Castroviejo is a ``hedge fund'' manager - one of a breed of financial risk-takers that since the mid-1950s have often been accused of putting global financial markets into turmoil with aggressive multi-billion dollar trades in equities and currencies.
Private and unregulated
Hedge funds are private and unregulated investment partnerships that control an estimated $75 billion in financial assets, largely from wealthy individuals; much of the money is from outside the US. By skillfully leveraging their assets the funds are believed to control publicly traded securities worth anywhere from $350 billion to $1.5 trillion. Two of the largest US-based hedge funds are the Quantum Fund, headed up by George Soros, and Steinhardt Partners, led by Michael Steinhardt.
Some US lawmakers believe hedge funds are partly responsible for recent gyrations in global financial markets.
Earlier this month Rep. John Dingell (D) of Michigan, chairman of the House Energy and Commerce Committee, and Rep.
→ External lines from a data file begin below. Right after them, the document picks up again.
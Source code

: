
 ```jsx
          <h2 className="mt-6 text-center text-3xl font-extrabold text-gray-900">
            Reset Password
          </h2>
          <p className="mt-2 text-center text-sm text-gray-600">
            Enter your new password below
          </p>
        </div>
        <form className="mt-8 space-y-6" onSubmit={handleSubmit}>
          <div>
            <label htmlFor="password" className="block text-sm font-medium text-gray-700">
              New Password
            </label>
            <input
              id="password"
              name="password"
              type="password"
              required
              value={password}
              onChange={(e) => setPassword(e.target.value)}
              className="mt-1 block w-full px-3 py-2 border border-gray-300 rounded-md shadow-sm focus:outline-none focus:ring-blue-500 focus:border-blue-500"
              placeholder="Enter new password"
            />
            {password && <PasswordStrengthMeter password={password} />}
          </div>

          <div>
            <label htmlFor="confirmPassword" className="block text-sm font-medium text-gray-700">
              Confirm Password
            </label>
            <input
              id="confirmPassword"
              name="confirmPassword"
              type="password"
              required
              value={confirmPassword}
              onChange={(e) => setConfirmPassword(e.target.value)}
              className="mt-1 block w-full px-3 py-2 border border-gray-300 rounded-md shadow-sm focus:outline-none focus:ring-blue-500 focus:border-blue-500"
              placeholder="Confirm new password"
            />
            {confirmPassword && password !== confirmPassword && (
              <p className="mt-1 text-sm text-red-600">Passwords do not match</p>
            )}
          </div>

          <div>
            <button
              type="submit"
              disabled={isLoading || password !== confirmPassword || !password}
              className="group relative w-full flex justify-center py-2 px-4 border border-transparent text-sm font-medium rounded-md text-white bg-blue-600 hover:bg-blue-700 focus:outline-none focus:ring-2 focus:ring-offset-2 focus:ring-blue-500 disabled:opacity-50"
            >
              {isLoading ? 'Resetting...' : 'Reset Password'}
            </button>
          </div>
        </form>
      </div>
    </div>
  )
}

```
Edward Markey (D) of Massachusetts sent letters to federal regulators calling for tighter reporting rules for hedge-fund trading.
No hearings are currently planned, although they cannot be ruled out down the road, says Dennis Fitzgibbons, an aide to Mr. Dingell. For now, he says, ``we are waiting for the reply'' from the Securities and Exchange Commission (SEC) and the US Treasury regarding tighter surveillance of hedge-fund trading.
SEC Chairman Arthur Levitt Jr. has often expressed concerns about hedge-fund activities.
``There just hasn't been much [scholarly or investigative] work done on these funds over the years in terms of their impact on equity and currency markets,'' says long-time market analyst Perrin Long Jr. ``Most experts assume that they have far more of an impact on financial markets other than the stock market, and particularly unregulated markets, such as currency trading.'' In good years, Mr. Long says, they tend to turn in huge returns of 25 percent or more.
Castroviejo's Parallax Partners, is far smaller than such funds as Quantum and Steinhardt. It is also, he insists, ``very conservative.''
Established on Feb. 1, 1993, the fund in its first eleven months produced gross returns of 15 percent before assessment of fees, with a net gain of 10.5 percent, Castroviejo says. That beat the Standard & Poor's 500 index, which gained 8.5 percent during 1993. So far this year Parallax is up a little more than 2 percent, again beating the S&P 500, which has been in a roughly break-even stance since the start of the year.
A witty, nonstop speaker, with the energy of a young Jack Lemmon, Castroviejo admits having played currency markets, although he says he is not doing so now. Underscoring his conservatism, he maintained a 78 percent cash position last year.
Would Castroviejo favor tighter federal oversight of hedge funds? Hardly. ``Caveat emptor'' is his response, arguing that the hedge-fund market will correct itself if left alone.
Hedge fund managers are already showing greater caution, he says, in terms of trading practices, and investors are increasingly wary, choosing hedge funds more carefully.